**What is being asked:**
From the records below, pull each line that has "EngagementAgent".
══════════
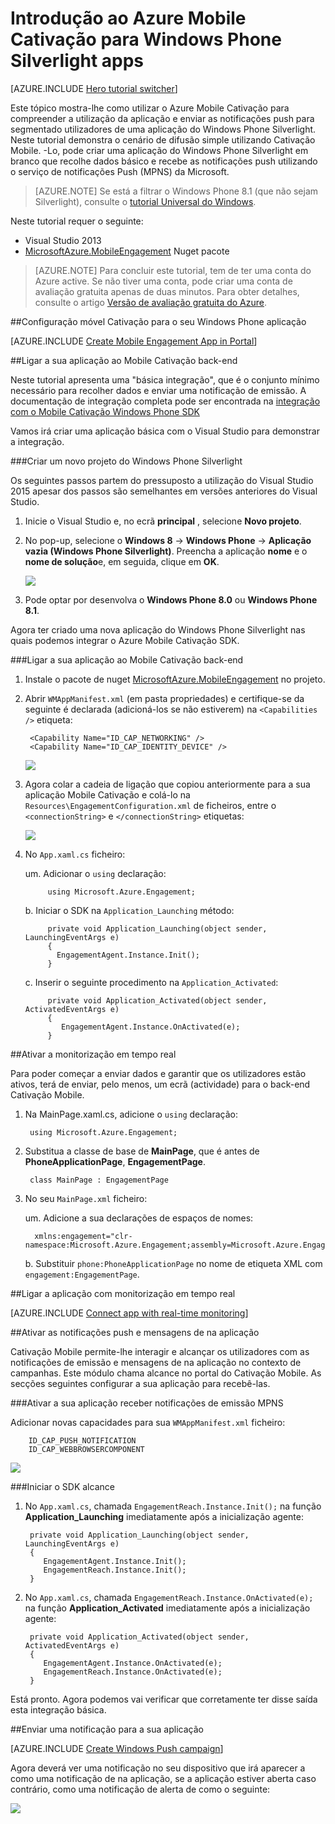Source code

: <properties
    pageTitle="Introdução ao Azure Mobile Cativação para Windows Phone Silverlight apps"
    description="Saiba como utilizar o Azure Mobile Cativação com as notificações push e de análise para as aplicações do Windows Phone Silverlight."
    services="mobile-engagement"
    documentationCenter="windows"
    authors="piyushjo"
    manager="dwrede"
    editor="" />

<tags
    ms.service="mobile-engagement"
    ms.workload="mobile"
    ms.tgt_pltfrm="mobile-windows-phone"
    ms.devlang="dotnet"
    ms.topic="hero-article"
    ms.date="08/19/2016"
    ms.author="piyushjo" />

# <a name="get-started-with-azure-mobile-engagement-for-windows-phone-silverlight-apps"></a>Introdução ao Azure Mobile Cativação para Windows Phone Silverlight apps

[AZURE.INCLUDE [Hero tutorial switcher](../../includes/mobile-engagement-hero-tutorial-switcher.md)]

Este tópico mostra-lhe como utilizar o Azure Mobile Cativação para compreender a utilização da aplicação e enviar as notificações push para segmentado utilizadores de uma aplicação do Windows Phone Silverlight.
Neste tutorial demonstra o cenário de difusão simple utilizando Cativação Mobile. -Lo, pode criar uma aplicação do Windows Phone Silverlight em branco que recolhe dados básico e recebe as notificações push utilizando o serviço de notificações Push (MPNS) da Microsoft.

> [AZURE.NOTE] Se está a filtrar o Windows Phone 8.1 (que não sejam Silverlight), consulte o [tutorial Universal do Windows](mobile-engagement-windows-store-dotnet-get-started.md).

Neste tutorial requer o seguinte:

+ Visual Studio 2013
+ [MicrosoftAzure.MobileEngagement] Nuget pacote

> [AZURE.NOTE] Para concluir este tutorial, tem de ter uma conta do Azure active. Se não tiver uma conta, pode criar uma conta de avaliação gratuita apenas de duas minutos. Para obter detalhes, consulte o artigo [Versão de avaliação gratuita do Azure](https://azure.microsoft.com/pricing/free-trial/?WT.mc_id=A0E0E5C02&amp;returnurl=http%3A%2F%2Fazure.microsoft.com%2Fen-us%2Fdocumentation%2Farticles%2Fmobile-engagement-windows-phone-get-started).

##<a id="setup-azme"></a>Configuração móvel Cativação para o seu Windows Phone aplicação

[AZURE.INCLUDE [Create Mobile Engagement App in Portal](../../includes/mobile-engagement-create-app-in-portal-new.md)]

##<a id="connecting-app"></a>Ligar a sua aplicação ao Mobile Cativação back-end

Neste tutorial apresenta uma "básica integração", que é o conjunto mínimo necessário para recolher dados e enviar uma notificação de emissão. A documentação de integração completa pode ser encontrada na [integração com o Mobile Cativação Windows Phone SDK](mobile-engagement-windows-phone-sdk-overview.md)

Vamos irá criar uma aplicação básica com o Visual Studio para demonstrar a integração.

###<a name="create-a-new-windows-phone-silverlight-project"></a>Criar um novo projeto do Windows Phone Silverlight

Os seguintes passos partem do pressuposto a utilização do Visual Studio 2015 apesar dos passos são semelhantes em versões anteriores do Visual Studio. 

1. Inicie o Visual Studio e, no ecrã **principal** , selecione **Novo projeto**.

2. No pop-up, selecione o **Windows 8** -> **Windows Phone** -> **Aplicação vazia (Windows Phone Silverlight)**. Preencha a aplicação **nome** e o **nome de solução**e, em seguida, clique em **OK**.

    ![][1]

3. Pode optar por desenvolva o **Windows Phone 8.0** ou **Windows Phone 8.1**.

Agora ter criado uma nova aplicação do Windows Phone Silverlight nas quais podemos integrar o Azure Mobile Cativação SDK.

###<a name="connect-your-app-to-the-mobile-engagement-backend"></a>Ligar a sua aplicação ao Mobile Cativação back-end

1. Instale o pacote de nuget [MicrosoftAzure.MobileEngagement] no projeto.

2. Abrir `WMAppManifest.xml` (em pasta propriedades) e certifique-se da seguinte é declarada (adicioná-los se não estiverem) na `<Capabilities />` etiqueta:

        <Capability Name="ID_CAP_NETWORKING" />
        <Capability Name="ID_CAP_IDENTITY_DEVICE" />

    ![][2]

3. Agora colar a cadeia de ligação que copiou anteriormente para a sua aplicação Mobile Cativação e colá-lo na `Resources\EngagementConfiguration.xml` de ficheiros, entre o `<connectionString>` e `</connectionString>` etiquetas:

    ![][3]

4. No `App.xaml.cs` ficheiro:

    um. Adicionar o `using` declaração:

            using Microsoft.Azure.Engagement;

    b. Iniciar o SDK na `Application_Launching` método:

            private void Application_Launching(object sender, LaunchingEventArgs e)
            {
              EngagementAgent.Instance.Init();
            }

    c. Inserir o seguinte procedimento na `Application_Activated`:

            private void Application_Activated(object sender, ActivatedEventArgs e)
            {
               EngagementAgent.Instance.OnActivated(e);
            }

##<a id="monitor"></a>Ativar a monitorização em tempo real

Para poder começar a enviar dados e garantir que os utilizadores estão ativos, terá de enviar, pelo menos, um ecrã (actividade) para o back-end Cativação Mobile.

1. Na MainPage.xaml.cs, adicione o `using` declaração:

        using Microsoft.Azure.Engagement;

2. Substitua a classe de base de **MainPage**, que é antes de **PhoneApplicationPage**, **EngagementPage**.

        class MainPage : EngagementPage 
    
3. No seu `MainPage.xml` ficheiro:

    um. Adicione a sua declarações de espaços de nomes:

         xmlns:engagement="clr-namespace:Microsoft.Azure.Engagement;assembly=Microsoft.Azure.Engagement.EngagementAgent.WP"

    b. Substituir `phone:PhoneApplicationPage` no nome de etiqueta XML com `engagement:EngagementPage`.

##<a id="monitor"></a>Ligar a aplicação com monitorização em tempo real

[AZURE.INCLUDE [Connect app with real-time monitoring](../../includes/mobile-engagement-connect-app-with-monitor.md)]

##<a id="integrate-push"></a>Ativar as notificações push e mensagens de na aplicação

Cativação Mobile permite-lhe interagir e alcançar os utilizadores com as notificações de emissão e mensagens de na aplicação no contexto de campanhas. Este módulo chama alcance no portal do Cativação Mobile.
As secções seguintes configurar a sua aplicação para recebê-las.

###<a name="enable-your-app-to-receive-mpns-push-notifications"></a>Ativar a sua aplicação receber notificações de emissão MPNS

Adicionar novas capacidades para sua `WMAppManifest.xml` ficheiro:

        ID_CAP_PUSH_NOTIFICATION
        ID_CAP_WEBBROWSERCOMPONENT

   ![][5]

###<a name="initialize-the-reach-sdk"></a>Iniciar o SDK alcance

1. No `App.xaml.cs`, chamada `EngagementReach.Instance.Init();` na função **Application_Launching** imediatamente após a inicialização agente:

        private void Application_Launching(object sender, LaunchingEventArgs e)
        {
           EngagementAgent.Instance.Init();
           EngagementReach.Instance.Init();
        }

2. No `App.xaml.cs`, chamada `EngagementReach.Instance.OnActivated(e);` na função **Application_Activated** imediatamente após a inicialização agente:

        private void Application_Activated(object sender, ActivatedEventArgs e)
        {
           EngagementAgent.Instance.OnActivated(e);
           EngagementReach.Instance.OnActivated(e);
        }

Está pronto. Agora podemos vai verificar que corretamente ter disse saída esta integração básica.

##<a id="send"></a>Enviar uma notificação para a sua aplicação

[AZURE.INCLUDE [Create Windows Push campaign](../../includes/mobile-engagement-windows-push-campaign.md)]

Agora deverá ver uma notificação no seu dispositivo que irá aparecer a como uma notificação de na aplicação, se a aplicação estiver aberta caso contrário, como uma notificação de alerta de como o seguinte: 

![][6]

<!-- URLs. -->
[MicrosoftAzure.MobileEngagement]: http://go.microsoft.com/?linkid=9874664
[Mobile Engagement Windows Phone SDK documentation]: ../mobile-engagement-windows-phone-integrate-engagement/

<!-- Images. -->
[1]: ./media/mobile-engagement-windows-phone-get-started/project-properties.png
[2]: ./media/mobile-engagement-windows-phone-get-started/wmappmanifest-capabilities.png
[3]: ./media/mobile-engagement-windows-phone-get-started/add-connection-string.png
[5]: ./media/mobile-engagement-windows-phone-get-started/reach-capabilities.png
[6]: ./media/mobile-engagement-windows-phone-get-started/push-screenshot.png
══════════
**Exercise output:**
              EngagementAgent.Instance.Init();
               EngagementAgent.Instance.OnActivated(e);
         xmlns:engagement="clr-namespace:Microsoft.Azure.Engagement;assembly=Microsoft.Azure.Engagement.EngagementAgent.WP"
           EngagementAgent.Instance.Init();
           EngagementAgent.Instance.OnActivated(e);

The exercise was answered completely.